• Exercise requirements:
Work out how many lines in the entries below contain the string "Dmitriy". Reply with that figure alone.

---+---

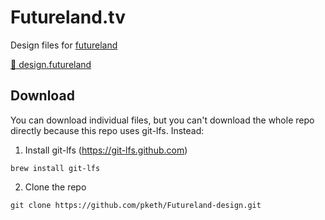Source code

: # Futureland.tv

Design files for [futureland](https://futureland.tv)

[👀 design.futureland](https://futureland.tv/pirijan/design-futureland)

## Download

You can download individual files, but you can't download the whole repo directly because this repo uses git-lfs. Instead:

1. Install git-lfs (https://git-lfs.github.com)

`brew install git-lfs`

2. Clone the repo

`git clone https://github.com/pketh/Futureland-design.git`

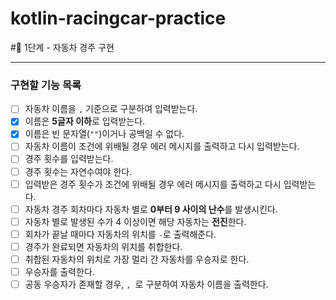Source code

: # kotlin-racingcar-practice

#🚀 1단계 - 자동차 경주 구현

---
### 구현할 기능 목록
- [ ] 자동차 이름을 `,` 기준으로 구분하여 입력받는다.
- [x] 이름은 **5글자 이하**로 입력받는다.
- [x] 이름은 빈 문자열(`""`)이거나 공백일 수 없다.
- [ ] 자동차 이름이 조건에 위배될 경우 에러 메시지를 출력하고 다시 입력받는다.
- [ ] 경주 횟수를 입력받는다.
- [ ] 경주 횟수는 자연수여야 한다.
- [ ] 입력받은 경주 횟수가 조건에 위배될 경우 에러 메시지를 출력하고 다시 입력받는다.
- [ ] 자동차 경주 회차마다 자동차 별로 **0부터 9 사이의 난수**를 발생시킨다.
- [ ] 자동차 별로 발생된 수가 4 이상이면 해당 자동차는 **전진**한다.
- [ ] 회차가 끝날 때마다 자동차의 위치를 `-`로 출력해준다.
- [ ] 경주가 완료되면 자동차의 위치를 취합한다.
- [ ] 취합된 자동차의 위치로 가장 멀리 간 자동차를 우승자로 한다.
- [ ] 우승자를 출력한다.
- [ ] 공동 우승자가 존재할 경우, `, `로 구분하여 자동차 이름을 출력한다.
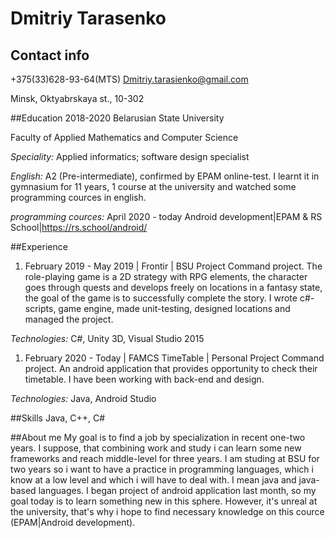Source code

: # Dmitriy Tarasenko

## Contact info
+375(33)628-93-64(MTS)
Dmitriy.tarasienko@gmail.com

Minsk, Oktyabrskaya st., 10-302

##Education
2018-2020
Belarusian State University

Faculty of Applied Mathematics and Computer Science

_Speciality:_ Applied informatics; software design specialist

_English:_ A2 (Pre-intermediate), confirmed by EPAM online-test. I learnt it in gymnasium for 11 years, 1 course at the university and
watched some programming cources in english.

_programming cources:_
April 2020 - today
Android development|EPAM & RS School|https://rs.school/android/

##Experience
1. February 2019 - May 2019 | Frontir | BSU Project
Command project. The role-playing game is a 2D strategy with RPG elements, the character goes through quests and develops freely on locations in a fantasy state, the goal of the game is to successfully complete the story.
I wrote c#-scripts, game engine, made unit-testing, designed locations and managed the project.

_Technologies:_ C#, Unity 3D, Visual Studio 2015 
1. February 2020 - Today | FAMCS TimeTable | Personal Project
Command project. An android application that provides opportunity to check their timetable.
I have been working with back-end and design.

_Technologies:_ Java, Android Studio

##Skills
Java, C++, C# 

##About me
My goal is to find a job by specialization in recent one-two years. I suppose, that combining work and study i can learn some 
new frameworks and reach middle-level for three years.  I am studing at BSU for two years so i want to have a practiсe in programming 
languages, which i know at a low level and which i will have to deal with. I mean java and java-based languages. I began project of 
android application last month, so my goal today is to learn something new in this sphere. However, it's unreal at the university,
that's why i hope to find necessary knowledge on this cource (EPAM|Android development).

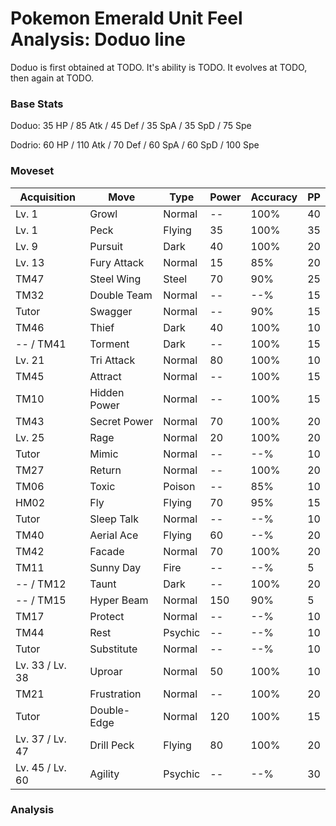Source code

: # Pokemon Emerald Unit Feel Analysis: Doduo line

Doduo is first obtained at TODO. It's ability is TODO. It evolves at TODO, then again at TODO.

### Base Stats

Doduo: 35 HP / 85 Atk / 45 Def / 35 SpA / 35 SpD / 75 Spe

Dodrio: 60 HP / 110 Atk / 70 Def / 60 SpA / 60 SpD / 100 Spe

### Moveset

|Acquisition    |Move        |Type   |Power|Accuracy|PP |
|---            |---         |---    |---  |---     |---|
|Lv. 1          |Growl       |Normal |--   |100%    |40 |
|Lv. 1          |Peck        |Flying |35   |100%    |35 |
|Lv. 9          |Pursuit     |Dark   |40   |100%    |20 |
|Lv. 13         |Fury Attack |Normal |15   |85%     |20 |
|TM47           |Steel Wing  |Steel  |70   |90%     |25 |
|TM32           |Double Team |Normal |--   |--%     |15 |
|Tutor          |Swagger     |Normal |--   |90%     |15 |
|TM46           |Thief       |Dark   |40   |100%    |10 |
|-- / TM41      |Torment     |Dark   |--   |100%    |15 |
|Lv. 21         |Tri Attack  |Normal |80   |100%    |10 |
|TM45           |Attract     |Normal |--   |100%    |15 |
|TM10           |Hidden Power|Normal |--   |100%    |15 |
|TM43           |Secret Power|Normal |70   |100%    |20 |
|Lv. 25         |Rage        |Normal |20   |100%    |20 |
|Tutor          |Mimic       |Normal |--   |--%     |10 |
|TM27           |Return      |Normal |--   |100%    |20 |
|TM06           |Toxic       |Poison |--   |85%     |10 |
|HM02           |Fly         |Flying |70   |95%     |15 |
|Tutor          |Sleep Talk  |Normal |--   |--%     |10 |
|TM40           |Aerial Ace  |Flying |60   |--%     |20 |
|TM42           |Facade      |Normal |70   |100%    |20 |
|TM11           |Sunny Day   |Fire   |--   |--%     |5  |
|-- / TM12      |Taunt       |Dark   |--   |100%    |20 |
|-- / TM15      |Hyper Beam  |Normal |150  |90%     |5  |
|TM17           |Protect     |Normal |--   |--%     |10 |
|TM44           |Rest        |Psychic|--   |--%     |10 |
|Tutor          |Substitute  |Normal |--   |--%     |10 |
|Lv. 33 / Lv. 38|Uproar      |Normal |50   |100%    |10 |
|TM21           |Frustration |Normal |--   |100%    |20 |
|Tutor          |Double-Edge |Normal |120  |100%    |15 |
|Lv. 37 / Lv. 47|Drill Peck  |Flying |80   |100%    |20 |
|Lv. 45 / Lv. 60|Agility     |Psychic|--   |--%     |30 |

### Analysis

---+---

• Response area:
2